BEGIN

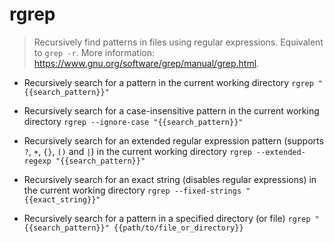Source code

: # rgrep
> Recursively find patterns in files using regular expressions.
> Equivalent to `grep -r`.
> More information: <https://www.gnu.org/software/grep/manual/grep.html>.

- Recursively search for a pattern in the current working directory
`rgrep "{{search_pattern}}"`

- Recursively search for a case-insensitive pattern in the current working directory
`rgrep --ignore-case "{{search_pattern}}"`

- Recursively search for an extended regular expression pattern (supports `?`, `+`, `{}`, `()` and `|`) in the current working directory
`rgrep --extended-regexp "{{search_pattern}}"`

- Recursively search for an exact string (disables regular expressions) in the current working directory
`rgrep --fixed-strings "{{exact_string}}"`

- Recursively search for a pattern in a specified directory (or file)
`rgrep "{{search_pattern}}" {{path/to/file_or_directory}}`
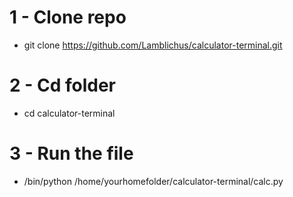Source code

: # 1 - Clone repo
- git clone https://github.com/Lamblichus/calculator-terminal.git

# 2 - Cd folder
- cd calculator-terminal

# 3 - Run the file
- /bin/python /home/yourhomefolder/calculator-terminal/calc.py
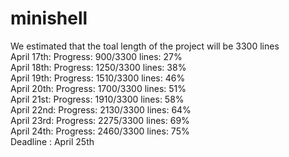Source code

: # minishell

We estimated that the toal length of the project will be 3300 lines  
April 17th: Progress: 900/3300 lines: 27%  
April 18th: Progress: 1250/3300 lines: 38%  
April 19th: Progress: 1510/3300 lines: 46%  
April 20th: Progress: 1700/3300 lines: 51%  
April 21st: Progress: 1910/3300 lines: 58%  
April 22nd: Progress: 2130/3300 lines: 64%  
April 23rd: Progress: 2275/3300 lines: 69%  
April 24th: Progress: 2460/3300 lines: 75%  
Deadline : April 25th  

<!-- echo 'scale=3; 2200/3300' | bc -->
<!-- valgrind --leak-check=full --show-leak-kinds=all ./minishell -->
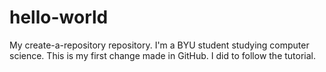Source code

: # hello-world
My create-a-repository repository.
I'm a BYU student studying computer science.
This is my first change made in GitHub. I did to follow the tutorial.
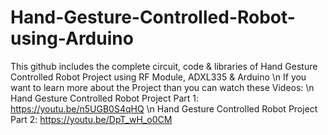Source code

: # Hand-Gesture-Controlled-Robot-using-Arduino
This github includes the complete circuit, code &amp; libraries of Hand Gesture Controlled Robot Project using RF Module, ADXL335 &amp; Arduino \n
If you want to learn more about the Project than you can watch these Videos: \n
Hand Gesture Controlled Robot Project Part 1: https://youtu.be/n5UGB0S4qHQ \n
Hand Gesture Controlled Robot Project Part 2: https://youtu.be/DpT_wH_o0CM

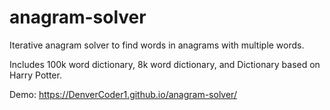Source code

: # anagram-solver

Iterative anagram solver to find words in anagrams with multiple words.

Includes 100k word dictionary, 8k word dictionary, and Dictionary based on Harry Potter.

Demo: https://DenverCoder1.github.io/anagram-solver/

END

Repeat the data word for word, excluding any image.

Solution to the exercise:
Source code

: # rgrep
> Recursively find patterns in files using regular expressions.
> Equivalent to `grep -r`.
> More information: <https://www.gnu.org/software/grep/manual/grep.html>.

- Recursively search for a pattern in the current working directory
`rgrep "{{search_pattern}}"`

- Recursively search for a case-insensitive pattern in the current working directory
`rgrep --ignore-case "{{search_pattern}}"`

- Recursively search for an extended regular expression pattern (supports `?`, `+`, `{}`, `()` and `|`) in the current working directory
`rgrep --extended-regexp "{{search_pattern}}"`

- Recursively search for an exact string (disables regular expressions) in the current working directory
`rgrep --fixed-strings "{{exact_string}}"`

- Recursively search for a pattern in a specified directory (or file)
`rgrep "{{search_pattern}}" {{path/to/file_or_directory}}`
Source code

: # 1 - Clone repo
- git clone https://github.com/Lamblichus/calculator-terminal.git

# 2 - Cd folder
- cd calculator-terminal

# 3 - Run the file
- /bin/python /home/yourhomefolder/calculator-terminal/calc.py
Source code

: # minishell

We estimated that the toal length of the project will be 3300 lines  
April 17th: Progress: 900/3300 lines: 27%  
April 18th: Progress: 1250/3300 lines: 38%  
April 19th: Progress: 1510/3300 lines: 46%  
April 20th: Progress: 1700/3300 lines: 51%  
April 21st: Progress: 1910/3300 lines: 58%  
April 22nd: Progress: 2130/3300 lines: 64%  
April 23rd: Progress: 2275/3300 lines: 69%  
April 24th: Progress: 2460/3300 lines: 75%  
Deadline : April 25th  

<!-- echo 'scale=3; 2200/3300' | bc -->
<!-- valgrind --leak-check=full --show-leak-kinds=all ./minishell -->
Source code

: # hello-world
My create-a-repository repository.
I'm a BYU student studying computer science.
This is my first change made in GitHub. I did to follow the tutorial.
Source code

: # Hand-Gesture-Controlled-Robot-using-Arduino
This github includes the complete circuit, code &amp; libraries of Hand Gesture Controlled Robot Project using RF Module, ADXL335 &amp; Arduino \n
If you want to learn more about the Project than you can watch these Videos: \n
Hand Gesture Controlled Robot Project Part 1: https://youtu.be/n5UGB0S4qHQ \n
Hand Gesture Controlled Robot Project Part 2: https://youtu.be/DpT_wH_o0CM

Source code

: # anagram-solver

Iterative anagram solver to find words in anagrams with multiple words.

Includes 100k word dictionary, 8k word dictionary, and Dictionary based on Harry Potter.

Demo: https://DenverCoder1.github.io/anagram-solver/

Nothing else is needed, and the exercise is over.